Inevitablemente tropecé en cuanto decidí poner un pie delante del otro. Las
fuertes sacudidas de los clones a la puerta amenazaban con tirar el armario y
desencajarla de sus goznes en cualquier momento; busqué la salida desesperado,
rogando que mi padre no hubiera echado mano de la imaginación en ese capítulo
precisamente. Tanteé las paredes golpeándolas hasta que sonó a hueco. Encendí
la luz el móvil y vi un pasador. Pero se resistía el condenado, la oxidación de
años lo hacía inamovible. Busqué en el suelo algo con lo que golpearlo. Lo
primero que encontré podía servir, era una sandalia con mucho tacón y mucha
plataforma. Los matones estaban a punto de echar la puerta abajo. Pegué unos
cuantos zapatazos y por fin cedió el pestillo."
"¿Qué es el miedo? Miedo son golpes impetuosos en una puerta en el mediodía de la noche; la llamada anónima, fatalista, que deja un eco de desgarro en el aire; la certeza de que no se trata de un sueño y que se ha cumplido la pesadilla repetida noche tras noche desde la infancia: ser raptado en la cama cuando se deambula indefenso entre los sueños y ajeno, más que ajeno quizás cegado, a las manos extrañas que se nos aproximan. Miedo fueron las embestidas a la puerta que me descompensaron el ritmo cardiaco y que me recordaron a los tambores beligerantes que se oían lejanos y selváticos en las noches africanas de las películas de Tarzán. Al igual que les ocurría a los exploradores blancos que se atrevían a inmiscuirse con la vertebración de la jungla, yo permanecí inmóvil con una mano dispuesta a entregar el relevo y la otra a desenfundar una pistola de fantasía, con la boca abierta, las orejas retraídas, el pelo erizado y los ojos, esos sí, desenfundados. Me preguntaba, tantas veces lo hice en aquellos días que la pregunta me parecía tan resquebrajada y besuqueada como la estampilla de un santo, ¿cómo había llegado -quizás debiera de pluralizar-, cómo habíamos llegado hasta esta situación? Porque no era el único que esa noche tenía la entrepierna meada y el corazón abreviado en esta ciudad, o en cualquier otra ciudad de esta geografía del miedo que se enfrenta a una pesadilla heredada de sus padres y abuelos, o quizás debiera decirlo para irme haciendo a la idea, al asesinato, al ajusticiamiento, a la venganza."

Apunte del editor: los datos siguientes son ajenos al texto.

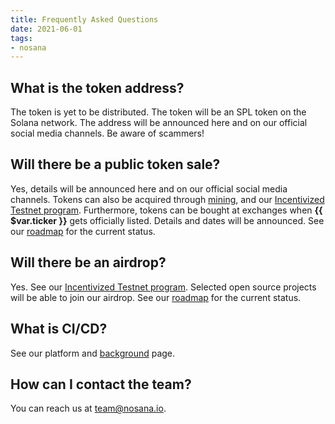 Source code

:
 ```yaml
---
title: Frequently Asked Questions
date: 2021-06-01
tags:
- nosana
---
```


## What is the token address?

The token is yet to be distributed.
The token will be an SPL token on the Solana network.
The address will be announced here and on our official social media channels.
Be aware of scammers!

## Will there be a public token sale?

Yes, details will be announced here and on our official social media channels.
Tokens can also be acquired through [mining](../tokenomics/utility#mining),
and our [Incentivized Testnet program](../nosana/testnet).
Furthermore, tokens can be bought at exchanges when <strong>{{ $var.ticker }}</strong> gets officially listed.
Details and dates will be announced.
See our [roadmap](roadmap) for the current status.

## Will there be an airdrop?

Yes. See our [Incentivized Testnet program](../nosana/testnet).
Selected open source projects will be able to join our airdrop.
See our [roadmap](roadmap) for the current status.

## What is CI/CD?

See our platform and [background](background) page.

## How can I contact the team?

You can reach us at [team@nosana.io](mailto:team@nosana.io).
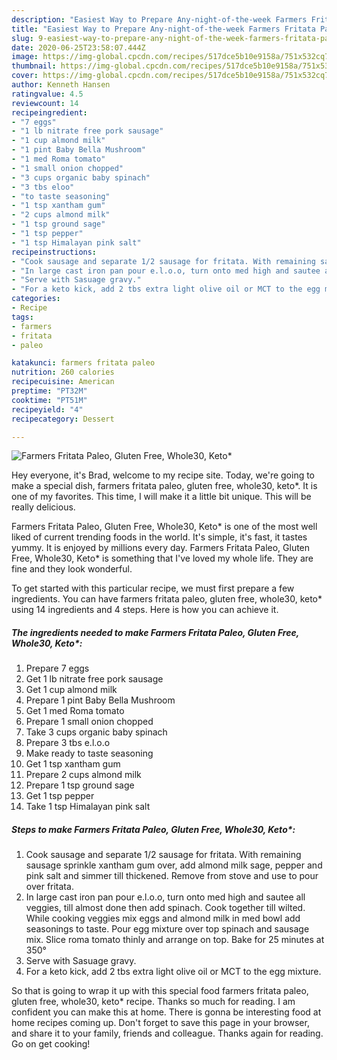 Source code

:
 ```yaml
---
description: "Easiest Way to Prepare Any-night-of-the-week Farmers Fritata Paleo, Gluten Free, Whole30, Keto*"
title: "Easiest Way to Prepare Any-night-of-the-week Farmers Fritata Paleo, Gluten Free, Whole30, Keto*"
slug: 9-easiest-way-to-prepare-any-night-of-the-week-farmers-fritata-paleo-gluten-free-whole30-keto
date: 2020-06-25T23:58:07.444Z
image: https://img-global.cpcdn.com/recipes/517dce5b10e9158a/751x532cq70/farmers-fritata-paleo-gluten-free-whole30-keto-recipe-main-photo.jpg
thumbnail: https://img-global.cpcdn.com/recipes/517dce5b10e9158a/751x532cq70/farmers-fritata-paleo-gluten-free-whole30-keto-recipe-main-photo.jpg
cover: https://img-global.cpcdn.com/recipes/517dce5b10e9158a/751x532cq70/farmers-fritata-paleo-gluten-free-whole30-keto-recipe-main-photo.jpg
author: Kenneth Hansen
ratingvalue: 4.5
reviewcount: 14
recipeingredient:
- "7 eggs"
- "1 lb nitrate free pork sausage"
- "1 cup almond milk"
- "1 pint Baby Bella Mushroom"
- "1 med Roma tomato"
- "1 small onion chopped"
- "3 cups organic baby spinach"
- "3 tbs eloo"
- "to taste seasoning"
- "1 tsp xantham gum"
- "2 cups almond milk"
- "1 tsp ground sage"
- "1 tsp pepper"
- "1 tsp Himalayan pink salt"
recipeinstructions:
- "Cook sausage and separate 1/2 sausage for fritata. With remaining sausage sprinkle xantham gum over, add almond milk sage, pepper and pink salt and simmer till thickened. Remove from stove and use to pour over fritata."
- "In large cast iron pan pour e.l.o.o, turn onto med high and sautee all veggies, till almost done then add spinach. Cook together till wilted. While cooking veggies mix eggs and almond milk in med bowl add seasonings to taste. Pour egg mixture over top spinach and sausage mix. Slice roma tomato thinly and arrange on top. Bake for 25 minutes at 350°"
- "Serve with Sasuage gravy."
- "For a keto kick, add 2 tbs extra light olive oil or MCT to the egg mixture."
categories:
- Recipe
tags:
- farmers
- fritata
- paleo

katakunci: farmers fritata paleo 
nutrition: 260 calories
recipecuisine: American
preptime: "PT32M"
cooktime: "PT51M"
recipeyield: "4"
recipecategory: Dessert

---
```



![Farmers Fritata Paleo, Gluten Free, Whole30, Keto*](https://img-global.cpcdn.com/recipes/517dce5b10e9158a/751x532cq70/farmers-fritata-paleo-gluten-free-whole30-keto-recipe-main-photo.jpg)

Hey everyone, it's Brad, welcome to my recipe site. Today, we're going to make a special dish, farmers fritata paleo, gluten free, whole30, keto*. It is one of my favorites. This time, I will make it a little bit unique. This will be really delicious.



Farmers Fritata Paleo, Gluten Free, Whole30, Keto* is one of the most well liked of current trending foods in the world. It's simple, it's fast, it tastes yummy. It is enjoyed by millions every day. Farmers Fritata Paleo, Gluten Free, Whole30, Keto* is something that I've loved my whole life. They are fine and they look wonderful.


To get started with this particular recipe, we must first prepare a few ingredients. You can have farmers fritata paleo, gluten free, whole30, keto* using 14 ingredients and 4 steps. Here is how you can achieve it.

##### The ingredients needed to make Farmers Fritata Paleo, Gluten Free, Whole30, Keto*:

1. Prepare 7 eggs
1. Get 1 lb nitrate free pork sausage
1. Get 1 cup almond milk
1. Prepare 1 pint Baby Bella Mushroom
1. Get 1 med Roma tomato
1. Prepare 1 small onion chopped
1. Take 3 cups organic baby spinach
1. Prepare 3 tbs e.l.o.o
1. Make ready to taste seasoning
1. Get 1 tsp xantham gum
1. Prepare 2 cups almond milk
1. Prepare 1 tsp ground sage
1. Get 1 tsp pepper
1. Take 1 tsp Himalayan pink salt




##### Steps to make Farmers Fritata Paleo, Gluten Free, Whole30, Keto*:

1. Cook sausage and separate 1/2 sausage for fritata. With remaining sausage sprinkle xantham gum over, add almond milk sage, pepper and pink salt and simmer till thickened. Remove from stove and use to pour over fritata.
1. In large cast iron pan pour e.l.o.o, turn onto med high and sautee all veggies, till almost done then add spinach. Cook together till wilted. While cooking veggies mix eggs and almond milk in med bowl add seasonings to taste. Pour egg mixture over top spinach and sausage mix. Slice roma tomato thinly and arrange on top. Bake for 25 minutes at 350°
1. Serve with Sasuage gravy.
1. For a keto kick, add 2 tbs extra light olive oil or MCT to the egg mixture.




So that is going to wrap it up with this special food farmers fritata paleo, gluten free, whole30, keto* recipe. Thanks so much for reading. I am confident you can make this at home. There is gonna be interesting food at home recipes coming up. Don't forget to save this page in your browser, and share it to your family, friends and colleague. Thanks again for reading. Go on get cooking!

"Abandonamos la comisaría en silencio. Beatriz me tomó del brazo presintiendo mi debilidad. Nunca me preguntó por lo ocurrido. El suceso quedaba definitivamente en nuestro pasado y a ella solo le interesaba el presente. Yo sabía que aquellos hechos quedarían grabados a fuego en mi carne para el resto de mi vida, una vida que, como la de mi padre, se dejaría envolver por la misma niebla, fría y desoladora, que ya se aproximaba por el horizonte.
Me pregunté desanimado si sería capaz de contarle a mi hijo este episodio de mi vida. No lo haría, no existía valor suficiente. Quizás en treinta o cuarenta años, una anciana Beatriz, con los ojos húmedos y el pulso alterado por los recuerdos, le explicaría lo que una vez su padre llegó a hacer por cobardía, por venganza, por sobrevivir."